Another prominent Democrat, a friend of mine, Congressman Jack Murtha, was on TV Sunday with his own plan for a withdrawal. He said that we can deal with the Iraqi situation by redeploying forces to Okinawa. (Laughter.) The Pacific Ocean is a long way from the Persian Gulf, obviously. But the most troubling aspect of his proposal is this: He cited two previous instances of American military withdrawal, and suggested they would be good models for us to follow now. The first was America's exit from Beirut in 1983, and the second is the withdrawal from Somalia in 1993.

I've known Jack Murtha for a long time. I worked closely with him when I was Secretary of Defense and he chaired the defense appropriations subcommittee. I respect him, but he's dead wrong on this issue. His proposal is contrary to the national interest. And he draws exactly the wrong lessons from the examples of Beirut and Somalia. If you look back at the years before 9/11, you see case after case where terrorists hit America -- and America failed to hit back hard enough. In Beirut terrorists killed 241 of our servicemen. In Somalia we had the killing of 19 Americans. In both cases, the United States responded to the attacks by withdrawing our forces. But by doing so, we simply invited more danger, because the terrorists concluded that if they killed enough Americans, they could change American policy. And they did. So they continued to wage attacks against America and American interests. We had the bombing at the World Trade Center in New York in 1993, the murders at the Saudi National Guard training facility in Riyadh in 1995; the killings at Khobar Towers in 1996; the simultaneous bombings of American embassies in Kenya and Tanzania in 1998; the bombing on the USS Cole in 2000; and, ultimately, the events of 9/11, when we lost 3,000 Americans here at home.

If we follow Congressman Murtha's advice and withdraw from Iraq the same way we withdrew from Beirut in 1983 and Somalia in 1993, we will simply validate the al Qaeda strategy and guarantee more terrorist attacks in the future.

In the decade prior to 9/11, this country spent more than two trillion dollars on national security. Yet we lost nearly 3,000 Americans at the hands of 19 men armed with box cutters and airline tickets. In the case of al Qaeda we are not dealing with large armies we can track, or uniforms we can see, or men with territory of their own to defend. Their preferred tactic, which they boldly proclaim, is to slip into this country, to blend in among the innocent, and to kill without mercy and without restraint. They have intelligence and counterintelligence operations of their own. They take their orders from overseas. They are using the most sophisticated communications technology they can get their hands on.

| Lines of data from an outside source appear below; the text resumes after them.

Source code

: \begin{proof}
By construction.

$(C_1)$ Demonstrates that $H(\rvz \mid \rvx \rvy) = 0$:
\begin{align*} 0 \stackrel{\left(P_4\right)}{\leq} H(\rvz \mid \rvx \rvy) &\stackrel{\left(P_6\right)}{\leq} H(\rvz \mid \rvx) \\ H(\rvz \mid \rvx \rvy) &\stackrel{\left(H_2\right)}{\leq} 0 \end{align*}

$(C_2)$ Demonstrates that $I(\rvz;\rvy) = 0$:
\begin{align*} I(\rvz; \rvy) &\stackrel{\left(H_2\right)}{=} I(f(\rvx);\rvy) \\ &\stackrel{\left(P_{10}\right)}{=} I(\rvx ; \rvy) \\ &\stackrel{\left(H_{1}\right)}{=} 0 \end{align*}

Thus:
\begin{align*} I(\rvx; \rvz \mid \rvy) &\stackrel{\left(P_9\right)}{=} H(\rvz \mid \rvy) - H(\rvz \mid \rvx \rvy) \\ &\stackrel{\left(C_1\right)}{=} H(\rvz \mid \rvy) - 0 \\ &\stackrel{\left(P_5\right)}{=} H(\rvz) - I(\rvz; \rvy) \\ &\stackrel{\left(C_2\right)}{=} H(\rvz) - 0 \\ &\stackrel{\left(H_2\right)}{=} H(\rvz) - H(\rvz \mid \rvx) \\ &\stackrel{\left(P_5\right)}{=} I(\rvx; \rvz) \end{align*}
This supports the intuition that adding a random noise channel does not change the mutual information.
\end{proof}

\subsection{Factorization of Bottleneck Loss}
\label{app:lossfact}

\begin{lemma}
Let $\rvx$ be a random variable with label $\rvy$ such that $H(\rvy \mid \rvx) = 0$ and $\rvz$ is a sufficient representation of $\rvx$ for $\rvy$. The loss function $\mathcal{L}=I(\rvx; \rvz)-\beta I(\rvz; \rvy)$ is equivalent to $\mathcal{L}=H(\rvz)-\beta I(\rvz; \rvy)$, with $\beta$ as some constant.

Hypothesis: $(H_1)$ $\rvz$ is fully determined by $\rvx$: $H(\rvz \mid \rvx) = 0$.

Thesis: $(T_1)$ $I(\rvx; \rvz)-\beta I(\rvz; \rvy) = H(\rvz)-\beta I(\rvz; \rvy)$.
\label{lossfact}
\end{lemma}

The enemy also has a set of clear objectives. The terrorists want to end all American and Western influence in the Middle East. Their goal in that region is to seize control of a country, so they have a base from which to launch attacks and wage war against governments that do not meet their demands. The terrorists believe that by controlling one country, they will be able to target and overthrow other governments in the region, and ultimately to establish an authoritarian empire that encompasses a region from Spain, across North Africa, through the Middle East and South Asia, all the way to Indonesia.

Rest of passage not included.